ピアノを弾くために大切なもの。それは最初、花束だった。
羊と鋼の森とは・・・
最初に登場する「羊と鋼の森は」2016年に本屋大賞に選ばれた,宮下奈都さんの作品です.調律師を目指す青年が成長していく姿を丁寧で表現豊かに示した長編小説です.私は,まだ読んでいないので是非読んでみたいです.
ちなみに,羊はピアノの弦をたたくハンマーの羊のフェルト.鋼はピアノの弦,森はピアノの材料の木を表現しているそうです.
羊と鋼の森――読書間奏文の感想
彩織さんの文章は,ピアノを弾くために大切な3つのものが時系列に紹介されていきます.全文は上記のリンクからぜひ読んでみてください.
まずは,ピアノを始めるきっかけについて.母親に,ぴあのやらせてください.ってひらがなで書いた,かわいらしいというか,凄い情熱.誰かにやらされたのではなく,自分自身で始めたピアノ.私は.こんな小さい時から自分でやりたいと思ったことってあったかな?
しかも,これを5歳の春にって,ちゃんと記憶に残っている所が凄い,知的レベルが高い人は,小さい頃の記憶をよく覚えているんですね.私なんか,断片的な記憶しかない.何歳だったかなんて,わからない.
引用:ツイッター
次に,練習をさぼった時の,厳しい親のしつけ.意味があって厳しくするのは,子供にとって必要な事.この厳しさがあるから,今のピアニスト彩織さんがあるんですね.
現代は,甘やかせすぎ?子供に厳しい教育は必要です.どうして厳しくされているか,怒られているかを子供に理解してもらうことが重要.
感情的になって怒りをぶちまける親がいますが,それは,子供にとって何の得にもなっていません.子供はただ怖い親,だと思うだけです.言葉の暴力ではないけど,子供にとってはトラウマになります.

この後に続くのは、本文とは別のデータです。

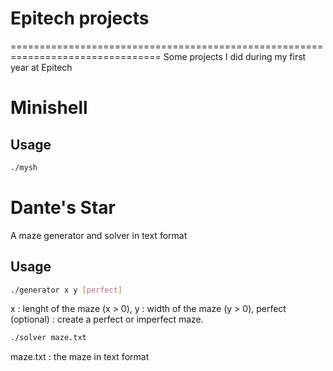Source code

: # Epitech projects
================================================================================
Some projects I did during my first year at Epitech


# Minishell

## Usage
```bash
./mysh
```

# Dante's Star
A maze generator and solver in text format

## Usage
```bash
./generator x y [perfect]
```

x : lenght of the maze (x > 0),
y : width of the maze (y > 0),
perfect (optional) : create a perfect or imperfect maze.

```bash
./solver maze.txt
```

maze.txt : the maze in text format
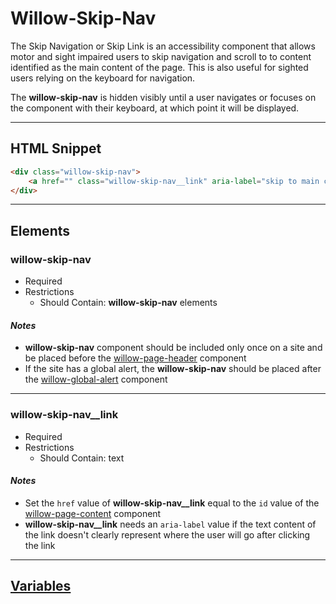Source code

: # **Willow-Skip-Nav**

The Skip Navigation or Skip Link is an accessibility component that allows motor and sight impaired users to skip navigation and scroll to to content identified as the main content of the page. This is also useful for sighted users relying on the keyboard for navigation.

The **willow-skip-nav** is hidden visibly until a user navigates or focuses on the component with their keyboard, at which point it will be displayed.

---

## HTML Snippet

```html
<div class="willow-skip-nav">
    <a href="" class="willow-skip-nav__link" aria-label="skip to main content">Skip to Content</a>
</div>
```

---

## Elements

### willow-skip-nav

- Required
- Restrictions
  - Should Contain: **willow-skip-nav** elements

#### _Notes_

- **willow-skip-nav** component should be included only once on a site and be placed before the [willow-page-header](../page-header) component
- If the site has a global alert, the **willow-skip-nav** should be placed after the [willow-global-alert](../global-alert) component

---

### willow-skip-nav__link

- Required
- Restrictions
  - Should Contain: text

#### _Notes_

- Set the `href` value of **willow-skip-nav__link** equal to the `id` value of the [willow-page-content](../page-content) component
- **willow-skip-nav__link** needs an `aria-label` value if the text content of the link doesn't clearly represent where the user will go after clicking the link

---

## [Variables](./styles/_default-variables.scss)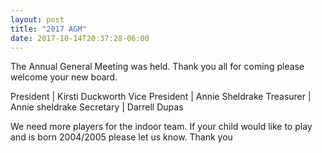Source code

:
 ```yaml
---
layout: post
title: "2017 AGM"
date: 2017-10-14T20:37:28-06:00
---
```


The Annual General Meeting was held. Thank you all for coming please welcome your new board.

President | Kirsti Duckworth
Vice President    | Annie Sheldrake
Treasurer | Annie sheldrake
Secretary | Darrell Dupas


We need more players for the indoor team. If your child would like to play and is born 2004/2005 please let us know. Thank you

彩織さんは賢い子供だっただろうし,なぜ,鍵を閉められたか理解できていました.
15歳の時の楽譜.他人と比較し自分を知る.思春期の葛藤.
夢を一つずつあきらめていく事が大人になるということ,と誰がが言っていましたが,世の中には自分よりもピアノが上手な人がいるんだと知り,悩み,もがく,それでもピアノは続ける.この時の気持ちが良く表現されています.
最後は,コンサートのお客さん.過去の記憶と今の心境が,よりよく伝わってきました.締めくくりにも,ピアノと花束が出てきて,最後はピアノで終わっています.きれいなまとめ.彩織さんは,文才もあり.ホントにすごいです.

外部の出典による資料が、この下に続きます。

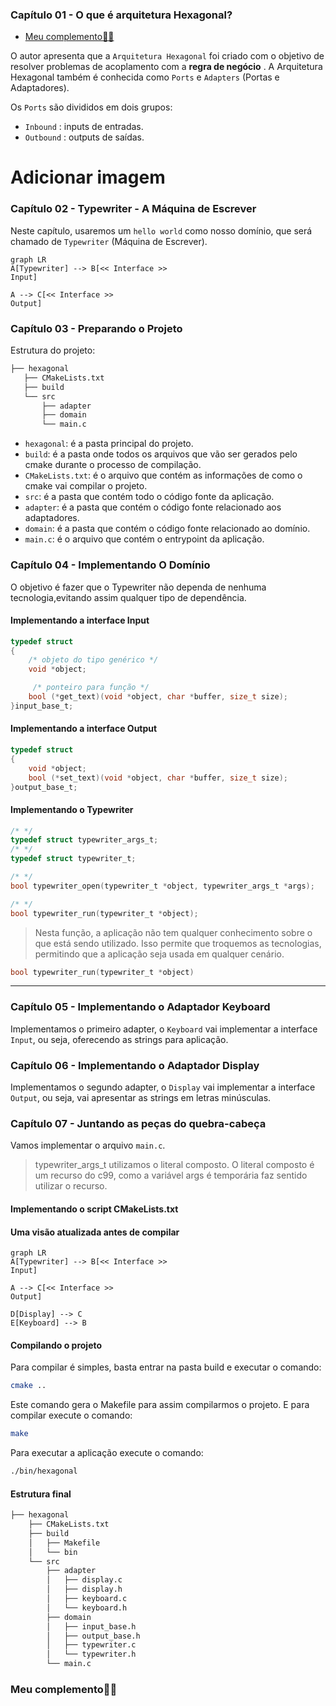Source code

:### Capítulo 01 - O que é arquitetura Hexagonal? 
- [Meu complemento🔬📝](#meu-complemento)

O autor apresenta que a `Arquitetura Hexagonal` foi criado com o objetivo de resolver problemas de acoplamento com a **regra de negócio** .
A Arquitetura Hexagonal também é conhecida como `Ports` e `Adapters` (Portas e Adaptadores).

Os `Ports` são divididos em dois grupos:
- `Inbound`  : inputs de entradas.
- `Outbound` : outputs de saídas.

# Adicionar imagem 

### Capítulo 02 - Typewriter - A Máquina de Escrever
Neste capítulo, usaremos um `hello world` como nosso domínio, que será chamado de `Typewriter` (Máquina de Escrever).

```mermaid
graph LR
A[Typewriter] --> B[<< Interface >> 
Input]

A --> C[<< Interface >> 
Output]
```
### Capítulo 03 - Preparando o Projeto
Estrutura do projeto:
```bash
├── hexagonal
   ├── CMakeLists.txt
   ├── build
   └── src
       ├── adapter
       ├── domain
       └── main.c
```
- `hexagonal`: é a pasta principal do projeto.
- `build`: é a pasta onde todos os arquivos que vão ser gerados pelo
cmake durante o processo de compilação.
- `CMakeLists.txt`: é o arquivo que contém as informações de como o
cmake vai compilar o projeto.
- `src`: é a pasta que contém todo o código fonte da aplicação.
- `adapter`: é a pasta que contém o código fonte relacionado aos
adaptadores.
- `domain`: é a pasta que contém o código fonte relacionado ao
domínio.
- `main.c`: é o arquivo que contém o entrypoint da aplicação.

### Capítulo 04 - Implementando O Domínio
O objetivo é fazer que o Typewriter não dependa de nenhuma tecnologia,evitando assim qualquer tipo de dependência. 

#### Implementando a interface Input
```c
typedef struct 
{
    /* objeto do tipo genérico */
    void *object;

     /* ponteiro para função */
    bool (*get_text)(void *object, char *buffer, size_t size);
}input_base_t;
```
#### Implementando a interface Output
```c
typedef struct 
{
    void *object;
    bool (*set_text)(void *object, char *buffer, size_t size);
}output_base_t;
```
#### Implementando o Typewriter
```c
/* */
typedef struct typewriter_args_t;
/* */
typedef struct typewriter_t;

/* */
bool typewriter_open(typewriter_t *object, typewriter_args_t *args);

/* */
bool typewriter_run(typewriter_t *object);
```

> Nesta função, a aplicação não tem qualquer conhecimento sobre o que está sendo utilizado. Isso permite que troquemos as tecnologias, permitindo que a aplicação seja usada em qualquer cenário.
```c
bool typewriter_run(typewriter_t *object)
```


---

### Capítulo 05 - Implementando o Adaptador Keyboard
Implementamos o primeiro adapter, o `Keyboard` vai implementar a interface `Input`, ou seja, oferecendo as strings para aplicação.

### Capítulo 06 - Implementando o Adaptador Display
Implementamos o segundo adapter, o `Display` vai implementar a interface `Output`, ou seja, vai apresentar as strings em letras minúsculas.

### Capítulo 07 - Juntando as peças do quebra-cabeça
Vamos implementar o arquivo `main.c`.
> typewriter_args_t utilizamos o literal composto. O literal composto é um
recurso do c99, como a variável args é temporária faz sentido utilizar o
recurso.

#### Implementando o script CMakeLists.txt

#### Uma visão atualizada antes de compilar
```mermaid
graph LR
A[Typewriter] --> B[<< Interface >> 
Input]

A --> C[<< Interface >> 
Output]

D[Display] --> C
E[Keyboard] --> B
```
#### Compilando o projeto
Para compilar é simples, basta entrar na pasta build e executar o comando:
```bash
cmake ..
```
Este comando gera o Makefile para assim compilarmos o projeto. E para compilar execute o comando:
```bash
make
```
Para executar a aplicação execute o comando:
```bash
./bin/hexagonal
```
####  Estrutura final 
```bash
├── hexagonal
    ├── CMakeLists.txt
    ├── build
    │   ├── Makefile
    │   └── bin
    └── src
        ├── adapter
        │   ├── display.c
        │   ├── display.h
        │   ├── keyboard.c
        │   └── keyboard.h
        ├── domain
        │   ├── input_base.h
        │   ├── output_base.h
        │   ├── typewriter.c
        │   └── typewriter.h
        └── main.c
```


### Meu complemento🔬📝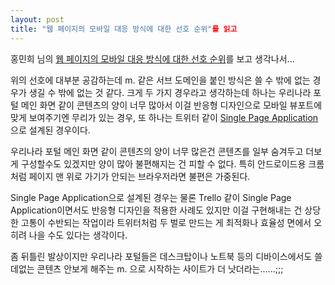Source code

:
 ```yaml
---
layout: post
title: "웹 페이지의 모바일 대응 방식에 대한 선호 순위"를 읽고
---
```


홍민희 님의 [웹 페이지의 모바일 대응 방식에 대한 선호 순위](http://blog.dahlia.kr/post/43980995942)를 보고 생각나서...

위의 선호에 대부분 공감하는데 m. 같은 서브 도메인을 붙인 방식은 쓸 수 밖에 없는 경우가 생길 수 밖에 없는 것 같다. 크게 두 가지 경우라고 생각하는데 하나는 우리나라 포털 메인 화면 같이 콘텐츠의 양이 너무 많아서 이걸 반응형 디자인으로 모바일 뷰포트에 맞게 보여주기엔 무리가 있는 경우, 또 하나는 트위터 같이 [Single Page Application](http://en.wikipedia.org/wiki/Single-page_application)으로 설계된 경우이다.

우리나라 포털 메인 화면 같이 콘텐츠의 양이 너무 많은건 콘텐츠를 일부 숨겨두고 더보게 구성할수도 있겠지만 양이 많아 불편해지는 건 피할 수 없다. 특히 안드로이드용 크롬 처럼 페이지 맨 위로 가기가 안되는 브라우저라면 불편은 가중된다.

Single Page Application으로 설계된 경우는 물론 Trello 같이 Single Page Application이면서도 반응형 디자인을 적용한 사례도 있지만 이걸 구현해내는 건 상당한 고통이 수반되는 작업이라 트위터처럼 두 벌로 만드는 게 최적화나 효율성 면에서 오히려 나을 수도 있다는 생각이다.

좀 뒤틀린 발상이지만 우리나라 포털들은 데스크탑이나 노트북 등의 디바이스에서도 쓸데없는 콘텐츠 안보게 해주는 m. 으로 시작하는 사이트가 더 낫더라는......;;;
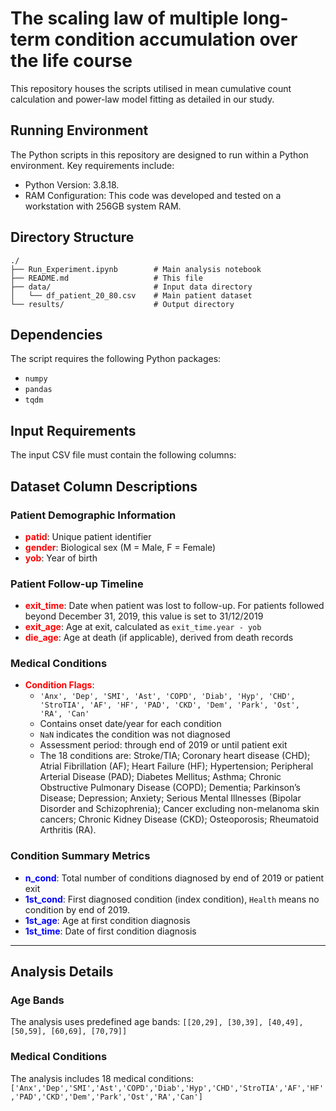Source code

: # The scaling law of multiple long-term condition accumulation over the life course

This repository houses the scripts utilised in mean cumulative count calculation and power-law model fitting as detailed in our study.

## Running Environment

The Python scripts in this repository are designed to run within a Python environment. Key requirements include:

- Python Version: 3.8.18.
- RAM Configuration: This code was developed and tested on a workstation with 256GB system RAM.

## Directory Structure

```
./
├── Run_Experiment.ipynb        # Main analysis notebook 
├── README.md                   # This file
├── data/                       # Input data directory
│   └── df_patient_20_80.csv    # Main patient dataset
└── results/                    # Output directory
```

## Dependencies

The script requires the following Python packages:
- `numpy`
- `pandas`
- `tqdm`

## Input Requirements

The input CSV file must contain the following columns:
## Dataset Column Descriptions

### Patient Demographic Information
- <span style="color:red">**patid**</span>: Unique patient identifier
- <span style="color:red">**gender**</span>: Biological sex (M = Male, F = Female)
- <span style="color:red">**yob**</span>: Year of birth

### Patient Follow-up Timeline
- <span style="color:red">**exit_time**</span>: Date when patient was lost to follow-up. For patients followed beyond December 31, 2019, this value is set to 31/12/2019
- <span style="color:red">**exit_age**</span>: Age at exit, calculated as `exit_time.year - yob`
- <span style="color:red">**die_age**</span>: Age at death (if applicable), derived from death records

### Medical Conditions
- <span style="color:red">**Condition Flags**</span>: 
  - `'Anx', 'Dep', 'SMI', 'Ast', 'COPD', 'Diab', 'Hyp', 'CHD', 'StroTIA', 'AF', 'HF', 'PAD', 'CKD', 'Dem', 'Park', 'Ost', 'RA', 'Can'`
  - Contains onset date/year for each condition
  - `NaN` indicates the condition was not diagnosed
  - Assessment period: through end of 2019 or until patient exit
  - The 18 conditions are:
Stroke/TIA; 
Coronary heart disease (CHD); 
Atrial Fibrillation (AF); 
Heart Failure (HF); 
Hypertension; 
Peripheral Arterial Disease (PAD); 
Diabetes Mellitus; 
Asthma; 
Chronic Obstructive Pulmonary Disease (COPD); 
Dementia; 
Parkinson’s Disease; 
Depression; 
Anxiety; 
Serious Mental Illnesses (Bipolar Disorder and Schizophrenia); 
Cancer excluding non-melanoma skin cancers; 
Chronic Kidney Disease (CKD); 
Osteoporosis; 
Rheumatoid Arthritis (RA).

### Condition Summary Metrics
- <span style="color:blue">**n_cond**</span>: Total number of conditions diagnosed by end of 2019 or patient exit
- <span style="color:blue">**1st_cond**</span>: First diagnosed condition (index condition), `Health` means no condition by end of 2019.
- <span style="color:blue">**1st_age**</span>: Age at first condition diagnosis
- <span style="color:blue">**1st_time**</span>: Date of first condition diagnosis

---

## Analysis Details

### Age Bands
The analysis uses predefined age bands:
`[[20,29], [30,39], [40,49], [50,59], [60,69], [70,79]]`

### Medical Conditions
The analysis includes 18 medical conditions:
`['Anx','Dep','SMI','Ast','COPD','Diab','Hyp','CHD','StroTIA','AF','HF','PAD','CKD','Dem','Park','Ost','RA','Can']`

大切な物を振り返ると,花束,鍵,楽譜,お客さんと.最後に物から人へと大切な物が,物質から人になります.
話は少しそれますが,心理学的に言うと,人が幸せを強く感じるのは,物(所有物)を手に入れた時より,人の想い出.体験をした時です.同じお金を使うのなら買い物で物を手に入れるよりコンサートなどを体験すること,何かを経験することにお金を使う方が人は幸せを強く感じるという研究結果が出ています.
この文章を読んで,私は,とても幸せな気持ちになりました.
ん,本業はピアニストですが,ぜひ,無理のない範囲で,これからも読者のために,文章を書いてください.彩織さんの文章には人を幸せにする,勇気を与えてくれる力があります.